Talk by Ralph Heinsohn, Designer, Curator & Producer of Immersive Media, Hamburg, Germany and Aase Roland Jacobsen, Planetarium Curator, the Science Museums, Aarhus University, Denmark.

The Nordishe Filmtage in Lübeck has just celebrated its 60th anniversary with huge success showing Nordic films of great variety. A couple of years ago a dome was successfully established and since then Nordic full dome productions have been shown at the film festival in collaboration with the Nordic Planetarium Association. In only 3 years, the dome has become a very visible part of the festival, and in this talk, we will tell you about the many interesting experiences with VR in the dome, Art, underwater films and technical setups.  Furthermore, last year a very exciting dig into the history revealed an analogue star projector that was produced in Lübeck, but located in Denmark. We will also like to discuss future possibilities of collaboration of the film festival and NPA.

“A visit from Space”

Talk by Aase Roland Jacobsen, Planetarium Curator, the Science Museums, Aarhus University , Denmark.

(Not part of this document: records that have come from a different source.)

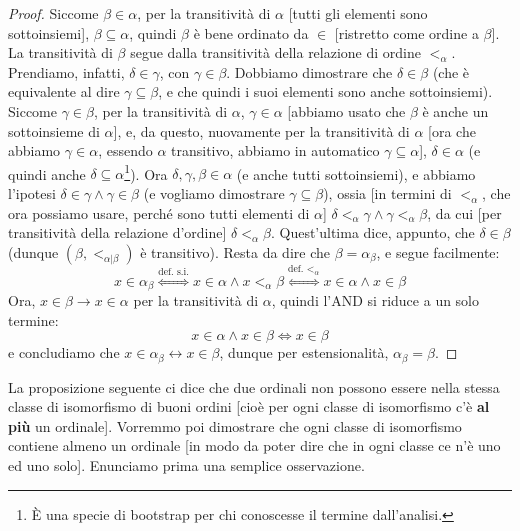 \documentclass[11pt]{scrartcl}
\begin{document}
\begin{proof}
	Siccome $\beta \in \alpha$, per la transitività di $\alpha$ [tutti gli elementi sono sottoinsiemi], $\beta \subseteq \alpha$, quindi $\beta$ è bene ordinato da $\in$ [ristretto come ordine a $\beta$].
	La transitività di $\beta$ segue dalla transitività della relazione di ordine $<_{\alpha}$. Prendiamo, infatti, $\delta \in \gamma$, con $\gamma \in \beta$. Dobbiamo 
	dimostrare che $\delta \in \beta$ (che è equivalente al dire $\gamma \subseteq \beta$, e che quindi i suoi elementi sono anche sottoinsiemi).\\
	Siccome $\gamma \in \beta$, per la transitività di $\alpha$, $\gamma \in \alpha$ [abbiamo usato che $\beta$ è anche un sottoinsieme di $\alpha$], e, da questo, nuovamente per la transitività di $\alpha$ [ora che abbiamo $\gamma \in \alpha$, essendo $\alpha$ transitivo, 
	abbiamo in automatico $\gamma \subseteq \alpha$], $\delta \in \alpha$ (e quindi anche $\delta \subseteq \alpha$\footnote{È una specie di bootstrap per chi conoscesse il termine dall'analisi.}). Ora $\delta,\gamma,\beta \in \alpha$ (e anche tutti sottoinsiemi), e abbiamo 
	l'ipotesi $\delta \in \gamma \land \gamma \in \beta$ (e vogliamo dimostrare $\gamma \subseteq \beta$), ossia [in termini di $<_\alpha$, che ora possiamo usare, perché sono tutti elementi di $\alpha$] $\delta <_\alpha \gamma \land \gamma <_\alpha \beta$, da cui [per transitività della relazione d'ordine] $\delta <_\alpha \beta$.
	Quest'ultima dice, appunto, che $\delta \in \beta$ (dunque $(\beta,<_{\alpha|\beta})$ è transitivo).
	Resta da dire che $\beta = \alpha_\beta$, e segue facilmente:
	\[ x \in \alpha_\beta \overset{\text{def. s.i.}}{\iff} x \in \alpha \land x <_\alpha \beta \overset{\text{def. $<_\alpha$}}{\iff} x \in \alpha \land x \in \beta
		\]
	Ora, $x \in \beta \rightarrow x \in \alpha$ per la transitività di $\alpha$, quindi l'AND si riduce a un solo termine:
	\[ x \in \alpha \land x \in \beta \iff x \in \beta
		\]
	e concludiamo che $x \in \alpha_\beta \leftrightarrow x \in \beta$, dunque per estensionalità, $\alpha_\beta = \beta$.
\end{proof}

La proposizione seguente ci dice che due ordinali non possono essere nella stessa classe di isomorfismo di buoni ordini [cioè per ogni classe di isomorfismo c'è \textbf{al più} un ordinale]. Vorremmo poi dimostrare che ogni classe 
di isomorfismo contiene almeno un ordinale [in modo da poter dire che in ogni classe ce n'è uno ed uno solo]. Enunciamo prima una semplice osservazione.
\end{document}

The Steno Museum in Aarhus, Denmark has had a rare visit from space: A Soyuz Capsule and actually the one that brought the Danish astronaut Andreas Mogensen up to ISS in 2015. The Capsule has been on display from November 2018 until May 2019, when it was returned to The Technical Museum in Elsinore. Several thousand people have seen it, and we have made many special activities in association with the capsule: Weekend talks about life on ISS and supplement to the astronomy education programs in the planetarium. Most exiting was the visit by Andreas Mogensen, where he was reunited with his capsule for a day, and young people were invited to meet him and ask him questions.

This talk will give inspiration to astronomy related activities/events and how to motivate especially young people to an interest in astronomy by using a unique piece of space technology namely the Capsule that has returned from space.

“What in all cosmos!”

Talk by Ben David Normann, PhD candidate. Faculty of Science and Technology – Department of Mathematics and Physics, University of Stavanger, Norway.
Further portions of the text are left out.